===== Entries supplied =====
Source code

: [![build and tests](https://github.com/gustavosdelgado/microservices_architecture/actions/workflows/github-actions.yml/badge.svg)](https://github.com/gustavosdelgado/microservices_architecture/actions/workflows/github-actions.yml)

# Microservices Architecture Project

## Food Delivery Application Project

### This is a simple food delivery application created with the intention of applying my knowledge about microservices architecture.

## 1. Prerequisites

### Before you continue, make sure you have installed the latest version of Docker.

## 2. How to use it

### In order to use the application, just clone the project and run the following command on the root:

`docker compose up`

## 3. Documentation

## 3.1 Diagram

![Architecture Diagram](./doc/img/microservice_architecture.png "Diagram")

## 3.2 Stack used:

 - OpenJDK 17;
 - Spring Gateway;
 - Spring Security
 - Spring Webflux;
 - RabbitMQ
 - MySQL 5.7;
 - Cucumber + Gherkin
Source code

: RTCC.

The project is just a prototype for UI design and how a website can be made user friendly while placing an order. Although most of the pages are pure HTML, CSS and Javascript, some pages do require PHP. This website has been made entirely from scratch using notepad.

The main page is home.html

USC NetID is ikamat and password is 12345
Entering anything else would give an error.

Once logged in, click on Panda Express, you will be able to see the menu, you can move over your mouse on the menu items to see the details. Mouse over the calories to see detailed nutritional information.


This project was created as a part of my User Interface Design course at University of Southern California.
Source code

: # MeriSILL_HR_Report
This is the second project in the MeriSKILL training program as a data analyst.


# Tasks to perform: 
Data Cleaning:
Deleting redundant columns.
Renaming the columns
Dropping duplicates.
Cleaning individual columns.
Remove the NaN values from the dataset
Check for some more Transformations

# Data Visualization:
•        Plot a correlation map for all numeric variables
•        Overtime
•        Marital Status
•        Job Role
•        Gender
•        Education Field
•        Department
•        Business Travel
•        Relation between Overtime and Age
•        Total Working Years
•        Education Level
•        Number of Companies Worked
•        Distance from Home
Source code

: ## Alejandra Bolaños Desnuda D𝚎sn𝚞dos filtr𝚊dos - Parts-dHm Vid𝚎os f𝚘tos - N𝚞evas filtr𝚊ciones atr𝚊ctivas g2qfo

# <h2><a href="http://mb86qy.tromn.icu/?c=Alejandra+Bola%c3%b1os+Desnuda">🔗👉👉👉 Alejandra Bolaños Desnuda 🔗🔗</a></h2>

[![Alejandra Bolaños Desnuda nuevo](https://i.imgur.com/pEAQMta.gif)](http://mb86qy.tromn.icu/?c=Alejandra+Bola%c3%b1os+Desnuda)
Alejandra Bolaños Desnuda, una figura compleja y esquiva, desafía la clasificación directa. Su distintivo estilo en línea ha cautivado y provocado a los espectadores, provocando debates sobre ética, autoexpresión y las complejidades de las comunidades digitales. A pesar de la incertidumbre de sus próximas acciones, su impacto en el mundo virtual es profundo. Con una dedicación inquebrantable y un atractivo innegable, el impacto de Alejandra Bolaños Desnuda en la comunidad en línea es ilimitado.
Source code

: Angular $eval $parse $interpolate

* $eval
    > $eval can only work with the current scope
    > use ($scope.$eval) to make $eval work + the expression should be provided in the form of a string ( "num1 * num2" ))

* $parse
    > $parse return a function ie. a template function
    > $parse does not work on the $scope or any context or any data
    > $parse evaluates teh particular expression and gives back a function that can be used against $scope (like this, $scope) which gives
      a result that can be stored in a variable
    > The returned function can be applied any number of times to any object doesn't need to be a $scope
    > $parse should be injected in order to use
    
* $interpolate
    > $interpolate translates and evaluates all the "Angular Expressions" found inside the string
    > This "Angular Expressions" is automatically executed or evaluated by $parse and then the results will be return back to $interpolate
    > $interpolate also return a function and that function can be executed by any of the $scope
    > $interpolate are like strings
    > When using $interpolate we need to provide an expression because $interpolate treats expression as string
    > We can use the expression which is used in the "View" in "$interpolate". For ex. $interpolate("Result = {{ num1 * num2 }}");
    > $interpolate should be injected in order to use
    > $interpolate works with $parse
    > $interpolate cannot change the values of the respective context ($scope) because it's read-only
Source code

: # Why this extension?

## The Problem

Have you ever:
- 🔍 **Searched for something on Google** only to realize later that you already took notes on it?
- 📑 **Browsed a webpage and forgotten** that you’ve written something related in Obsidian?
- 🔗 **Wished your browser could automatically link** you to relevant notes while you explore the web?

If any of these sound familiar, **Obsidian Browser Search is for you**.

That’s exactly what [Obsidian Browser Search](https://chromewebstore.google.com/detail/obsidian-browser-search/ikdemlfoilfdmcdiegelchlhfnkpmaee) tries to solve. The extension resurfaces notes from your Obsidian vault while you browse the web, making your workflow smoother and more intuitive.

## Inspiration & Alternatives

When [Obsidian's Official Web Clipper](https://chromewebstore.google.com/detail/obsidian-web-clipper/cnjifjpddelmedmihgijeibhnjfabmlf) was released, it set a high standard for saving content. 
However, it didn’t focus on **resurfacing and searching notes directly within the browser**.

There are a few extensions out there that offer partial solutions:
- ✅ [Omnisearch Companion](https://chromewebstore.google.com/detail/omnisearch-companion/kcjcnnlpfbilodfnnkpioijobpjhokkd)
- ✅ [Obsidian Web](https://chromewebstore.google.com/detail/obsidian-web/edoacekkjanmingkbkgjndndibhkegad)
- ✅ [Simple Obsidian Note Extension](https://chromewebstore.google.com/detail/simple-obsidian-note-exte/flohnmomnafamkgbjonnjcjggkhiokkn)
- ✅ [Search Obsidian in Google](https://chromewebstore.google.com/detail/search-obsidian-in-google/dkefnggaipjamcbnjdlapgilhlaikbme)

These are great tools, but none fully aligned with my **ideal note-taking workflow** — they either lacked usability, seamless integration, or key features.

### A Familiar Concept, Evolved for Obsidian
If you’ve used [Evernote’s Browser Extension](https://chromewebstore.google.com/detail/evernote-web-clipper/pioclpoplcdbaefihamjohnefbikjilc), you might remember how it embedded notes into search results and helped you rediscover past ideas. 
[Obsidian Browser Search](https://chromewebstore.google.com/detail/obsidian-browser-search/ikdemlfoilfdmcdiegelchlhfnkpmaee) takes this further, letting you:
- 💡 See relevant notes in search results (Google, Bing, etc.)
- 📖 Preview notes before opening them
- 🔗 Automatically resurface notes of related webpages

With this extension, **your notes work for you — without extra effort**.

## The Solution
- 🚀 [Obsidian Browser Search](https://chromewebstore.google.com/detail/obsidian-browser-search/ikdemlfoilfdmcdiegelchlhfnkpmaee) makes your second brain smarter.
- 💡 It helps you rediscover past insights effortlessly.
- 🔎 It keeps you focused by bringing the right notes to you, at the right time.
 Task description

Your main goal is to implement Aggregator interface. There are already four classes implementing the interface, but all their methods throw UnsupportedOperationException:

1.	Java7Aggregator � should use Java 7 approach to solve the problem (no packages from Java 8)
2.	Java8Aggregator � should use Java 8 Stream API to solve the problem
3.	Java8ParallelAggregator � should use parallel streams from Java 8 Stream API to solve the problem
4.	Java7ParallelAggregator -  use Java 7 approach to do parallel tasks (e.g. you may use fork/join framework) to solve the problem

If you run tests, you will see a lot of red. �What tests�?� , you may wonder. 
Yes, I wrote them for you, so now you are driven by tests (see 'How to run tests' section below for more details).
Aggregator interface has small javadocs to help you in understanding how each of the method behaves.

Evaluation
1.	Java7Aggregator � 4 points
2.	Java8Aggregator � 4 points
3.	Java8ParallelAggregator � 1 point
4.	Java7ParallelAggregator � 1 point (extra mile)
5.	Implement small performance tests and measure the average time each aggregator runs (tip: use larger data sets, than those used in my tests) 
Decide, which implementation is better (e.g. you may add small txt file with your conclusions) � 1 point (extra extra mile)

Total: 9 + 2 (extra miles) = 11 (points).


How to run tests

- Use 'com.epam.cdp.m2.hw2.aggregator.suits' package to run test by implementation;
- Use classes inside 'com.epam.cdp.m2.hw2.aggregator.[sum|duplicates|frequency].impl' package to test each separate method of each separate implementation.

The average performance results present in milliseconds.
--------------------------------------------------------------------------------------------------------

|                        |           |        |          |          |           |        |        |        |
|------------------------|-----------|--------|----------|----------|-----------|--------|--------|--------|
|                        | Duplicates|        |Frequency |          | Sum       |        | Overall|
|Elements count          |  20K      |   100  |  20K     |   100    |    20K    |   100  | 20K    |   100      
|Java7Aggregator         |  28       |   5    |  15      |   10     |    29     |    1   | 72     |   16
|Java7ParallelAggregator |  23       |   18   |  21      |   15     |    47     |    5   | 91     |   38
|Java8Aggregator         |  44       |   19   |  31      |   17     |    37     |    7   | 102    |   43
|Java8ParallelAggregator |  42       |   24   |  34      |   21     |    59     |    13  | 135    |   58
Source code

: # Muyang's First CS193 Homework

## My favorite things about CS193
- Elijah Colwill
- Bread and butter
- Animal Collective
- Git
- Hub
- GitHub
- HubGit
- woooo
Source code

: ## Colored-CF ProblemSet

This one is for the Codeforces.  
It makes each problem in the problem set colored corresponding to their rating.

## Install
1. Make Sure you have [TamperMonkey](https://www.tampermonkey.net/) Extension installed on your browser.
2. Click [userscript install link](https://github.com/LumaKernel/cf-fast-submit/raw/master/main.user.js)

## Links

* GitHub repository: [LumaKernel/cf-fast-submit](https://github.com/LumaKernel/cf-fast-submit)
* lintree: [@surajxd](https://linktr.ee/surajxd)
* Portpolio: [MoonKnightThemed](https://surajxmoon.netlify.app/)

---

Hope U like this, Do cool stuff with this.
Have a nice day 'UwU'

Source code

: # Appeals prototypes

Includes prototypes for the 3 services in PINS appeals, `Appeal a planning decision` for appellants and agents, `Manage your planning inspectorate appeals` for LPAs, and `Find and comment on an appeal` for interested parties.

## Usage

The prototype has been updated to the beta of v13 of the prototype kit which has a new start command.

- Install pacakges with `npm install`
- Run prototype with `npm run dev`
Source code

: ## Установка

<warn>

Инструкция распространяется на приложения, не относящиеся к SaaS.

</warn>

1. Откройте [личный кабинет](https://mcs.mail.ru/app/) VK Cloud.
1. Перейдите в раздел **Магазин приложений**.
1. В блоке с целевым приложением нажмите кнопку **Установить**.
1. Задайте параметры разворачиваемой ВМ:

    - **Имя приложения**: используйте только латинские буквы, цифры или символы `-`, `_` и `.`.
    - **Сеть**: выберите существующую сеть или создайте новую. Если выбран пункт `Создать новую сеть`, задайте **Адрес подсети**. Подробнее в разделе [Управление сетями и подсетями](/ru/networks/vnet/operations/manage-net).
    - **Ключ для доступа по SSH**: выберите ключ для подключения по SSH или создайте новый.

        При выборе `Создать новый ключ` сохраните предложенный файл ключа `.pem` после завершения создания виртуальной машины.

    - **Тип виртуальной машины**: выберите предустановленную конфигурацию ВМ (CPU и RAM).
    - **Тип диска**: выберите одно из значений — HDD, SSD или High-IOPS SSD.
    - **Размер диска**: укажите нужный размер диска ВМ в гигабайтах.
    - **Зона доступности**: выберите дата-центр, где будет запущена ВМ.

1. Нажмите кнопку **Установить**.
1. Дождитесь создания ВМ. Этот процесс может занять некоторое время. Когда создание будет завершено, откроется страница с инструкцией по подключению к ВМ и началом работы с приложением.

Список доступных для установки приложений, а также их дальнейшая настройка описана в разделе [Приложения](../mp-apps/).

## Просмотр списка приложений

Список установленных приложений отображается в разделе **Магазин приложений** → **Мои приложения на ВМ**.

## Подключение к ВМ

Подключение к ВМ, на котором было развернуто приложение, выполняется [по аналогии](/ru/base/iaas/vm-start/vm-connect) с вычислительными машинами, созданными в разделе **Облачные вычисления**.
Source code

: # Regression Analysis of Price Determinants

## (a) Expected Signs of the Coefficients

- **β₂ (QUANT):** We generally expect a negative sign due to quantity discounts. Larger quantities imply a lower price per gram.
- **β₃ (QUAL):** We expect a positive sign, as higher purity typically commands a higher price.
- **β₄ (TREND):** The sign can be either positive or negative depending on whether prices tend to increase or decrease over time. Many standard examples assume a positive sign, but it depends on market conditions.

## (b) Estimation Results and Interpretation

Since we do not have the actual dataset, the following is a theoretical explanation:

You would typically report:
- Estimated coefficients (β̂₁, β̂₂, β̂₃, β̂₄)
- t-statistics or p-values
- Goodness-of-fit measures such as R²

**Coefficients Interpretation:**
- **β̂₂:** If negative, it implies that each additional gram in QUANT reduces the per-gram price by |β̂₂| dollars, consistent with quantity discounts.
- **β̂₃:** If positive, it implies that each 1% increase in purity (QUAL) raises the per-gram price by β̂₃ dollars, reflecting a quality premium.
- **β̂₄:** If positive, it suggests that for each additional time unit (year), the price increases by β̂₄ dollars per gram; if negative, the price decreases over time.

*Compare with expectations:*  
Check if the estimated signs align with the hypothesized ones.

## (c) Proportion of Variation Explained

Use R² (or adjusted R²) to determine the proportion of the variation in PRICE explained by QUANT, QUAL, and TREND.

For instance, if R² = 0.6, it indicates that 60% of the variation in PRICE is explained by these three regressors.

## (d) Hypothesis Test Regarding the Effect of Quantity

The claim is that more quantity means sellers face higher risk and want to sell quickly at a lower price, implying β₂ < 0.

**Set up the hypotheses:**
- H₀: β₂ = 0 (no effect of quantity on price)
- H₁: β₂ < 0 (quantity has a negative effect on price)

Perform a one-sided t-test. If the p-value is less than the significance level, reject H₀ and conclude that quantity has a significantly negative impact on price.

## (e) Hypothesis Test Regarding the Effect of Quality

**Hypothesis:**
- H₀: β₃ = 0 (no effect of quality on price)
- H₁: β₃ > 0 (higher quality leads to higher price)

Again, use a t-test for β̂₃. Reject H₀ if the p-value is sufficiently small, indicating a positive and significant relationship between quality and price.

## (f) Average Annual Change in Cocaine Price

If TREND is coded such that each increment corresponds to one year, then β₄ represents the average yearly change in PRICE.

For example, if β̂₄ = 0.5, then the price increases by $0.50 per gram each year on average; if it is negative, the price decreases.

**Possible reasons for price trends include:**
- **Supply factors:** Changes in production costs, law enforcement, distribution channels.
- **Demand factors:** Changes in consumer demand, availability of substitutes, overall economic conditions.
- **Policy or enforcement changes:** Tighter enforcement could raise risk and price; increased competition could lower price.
=====
> Task brief
Would you output, from the records above, exactly the run of lines that starts at the line containing "- **Тип диска**: выберите" and ends at the line containing "1. Нажмите кнопку **Установить**.", and only that run?

> Answer box
    - **Тип диска**: выберите одно из значений — HDD, SSD или High-IOPS SSD.
    - **Размер диска**: укажите нужный размер диска ВМ в гигабайтах.
    - **Зона доступности**: выберите дата-центр, где будет запущена ВМ.

1. Нажмите кнопку **Установить**.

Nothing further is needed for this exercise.